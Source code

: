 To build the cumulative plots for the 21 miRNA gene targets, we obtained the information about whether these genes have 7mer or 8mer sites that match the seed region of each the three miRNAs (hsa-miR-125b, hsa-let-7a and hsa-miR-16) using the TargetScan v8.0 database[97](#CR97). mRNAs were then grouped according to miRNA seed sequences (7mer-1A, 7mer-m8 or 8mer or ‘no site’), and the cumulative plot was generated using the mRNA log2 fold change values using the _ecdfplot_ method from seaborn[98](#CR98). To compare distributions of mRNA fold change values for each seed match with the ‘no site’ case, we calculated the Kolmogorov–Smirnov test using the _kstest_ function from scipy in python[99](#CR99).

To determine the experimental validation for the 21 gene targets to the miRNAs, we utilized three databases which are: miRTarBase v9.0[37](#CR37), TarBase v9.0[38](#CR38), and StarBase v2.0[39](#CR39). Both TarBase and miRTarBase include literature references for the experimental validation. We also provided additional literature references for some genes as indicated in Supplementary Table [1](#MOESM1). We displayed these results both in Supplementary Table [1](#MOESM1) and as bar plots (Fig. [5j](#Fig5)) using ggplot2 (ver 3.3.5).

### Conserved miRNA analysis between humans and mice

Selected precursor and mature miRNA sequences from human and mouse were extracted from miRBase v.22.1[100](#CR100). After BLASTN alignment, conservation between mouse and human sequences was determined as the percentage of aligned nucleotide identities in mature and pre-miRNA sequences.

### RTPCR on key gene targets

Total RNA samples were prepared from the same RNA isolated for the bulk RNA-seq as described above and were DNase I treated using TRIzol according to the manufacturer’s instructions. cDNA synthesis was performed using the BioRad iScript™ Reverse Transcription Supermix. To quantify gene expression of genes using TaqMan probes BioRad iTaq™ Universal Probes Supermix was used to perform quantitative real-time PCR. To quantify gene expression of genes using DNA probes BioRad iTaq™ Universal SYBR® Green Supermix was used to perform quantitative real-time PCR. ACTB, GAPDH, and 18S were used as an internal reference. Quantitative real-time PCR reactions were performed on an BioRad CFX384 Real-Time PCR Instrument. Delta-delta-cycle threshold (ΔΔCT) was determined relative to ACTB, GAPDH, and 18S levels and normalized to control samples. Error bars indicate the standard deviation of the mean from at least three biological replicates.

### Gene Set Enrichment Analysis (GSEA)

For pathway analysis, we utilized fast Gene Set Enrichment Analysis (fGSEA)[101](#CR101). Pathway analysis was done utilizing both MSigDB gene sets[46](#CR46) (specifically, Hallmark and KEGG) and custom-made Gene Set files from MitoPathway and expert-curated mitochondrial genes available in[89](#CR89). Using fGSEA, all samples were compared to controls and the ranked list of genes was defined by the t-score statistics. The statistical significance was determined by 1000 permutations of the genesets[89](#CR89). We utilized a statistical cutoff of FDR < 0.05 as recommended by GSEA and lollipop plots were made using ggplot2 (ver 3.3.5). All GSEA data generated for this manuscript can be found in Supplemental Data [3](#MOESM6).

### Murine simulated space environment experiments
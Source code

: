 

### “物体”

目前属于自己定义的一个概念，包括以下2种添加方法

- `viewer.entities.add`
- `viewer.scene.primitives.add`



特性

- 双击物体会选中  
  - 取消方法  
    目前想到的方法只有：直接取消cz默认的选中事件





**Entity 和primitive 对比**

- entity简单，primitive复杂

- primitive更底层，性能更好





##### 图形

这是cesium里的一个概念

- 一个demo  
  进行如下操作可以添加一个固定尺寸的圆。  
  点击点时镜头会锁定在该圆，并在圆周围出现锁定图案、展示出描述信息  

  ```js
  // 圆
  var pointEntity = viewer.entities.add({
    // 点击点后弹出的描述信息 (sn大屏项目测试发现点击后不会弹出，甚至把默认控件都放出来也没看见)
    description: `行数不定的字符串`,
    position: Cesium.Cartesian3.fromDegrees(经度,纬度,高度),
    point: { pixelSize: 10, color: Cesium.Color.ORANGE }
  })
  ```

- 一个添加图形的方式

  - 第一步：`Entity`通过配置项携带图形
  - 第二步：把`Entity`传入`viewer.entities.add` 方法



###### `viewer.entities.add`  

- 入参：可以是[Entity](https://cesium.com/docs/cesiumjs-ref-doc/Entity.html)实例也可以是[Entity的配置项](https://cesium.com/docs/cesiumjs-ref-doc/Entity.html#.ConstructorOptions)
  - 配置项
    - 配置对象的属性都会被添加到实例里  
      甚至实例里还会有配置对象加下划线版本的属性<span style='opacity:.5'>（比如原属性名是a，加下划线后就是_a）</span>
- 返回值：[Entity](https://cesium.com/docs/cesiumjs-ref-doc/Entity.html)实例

• • • •

Task item: Copy out every line from the records that has the word "both".

Your solution:
To determine the experimental validation for the 21 gene targets to the miRNAs, we utilized three databases which are: miRTarBase v9.0[37](#CR37), TarBase v9.0[38](#CR38), and StarBase v2.0[39](#CR39). Both TarBase and miRTarBase include literature references for the experimental validation. We also provided additional literature references for some genes as indicated in Supplementary Table [1](#MOESM1). We displayed these results both in Supplementary Table [1](#MOESM1) and as bar plots (Fig. [5j](#Fig5)) using ggplot2 (ver 3.3.5).
For pathway analysis, we utilized fast Gene Set Enrichment Analysis (fGSEA)[101](#CR101). Pathway analysis was done utilizing both MSigDB gene sets[46](#CR46) (specifically, Hallmark and KEGG) and custom-made Gene Set files from MitoPathway and expert-curated mitochondrial genes available in[89](#CR89). Using fGSEA, all samples were compared to controls and the ranked list of genes was defined by the t-score statistics. The statistical significance was determined by 1000 permutations of the genesets[89](#CR89). We utilized a statistical cutoff of FDR < 0.05 as recommended by GSEA and lollipop plots were made using ggplot2 (ver 3.3.5). All GSEA data generated for this manuscript can be found in Supplemental Data [3](#MOESM6).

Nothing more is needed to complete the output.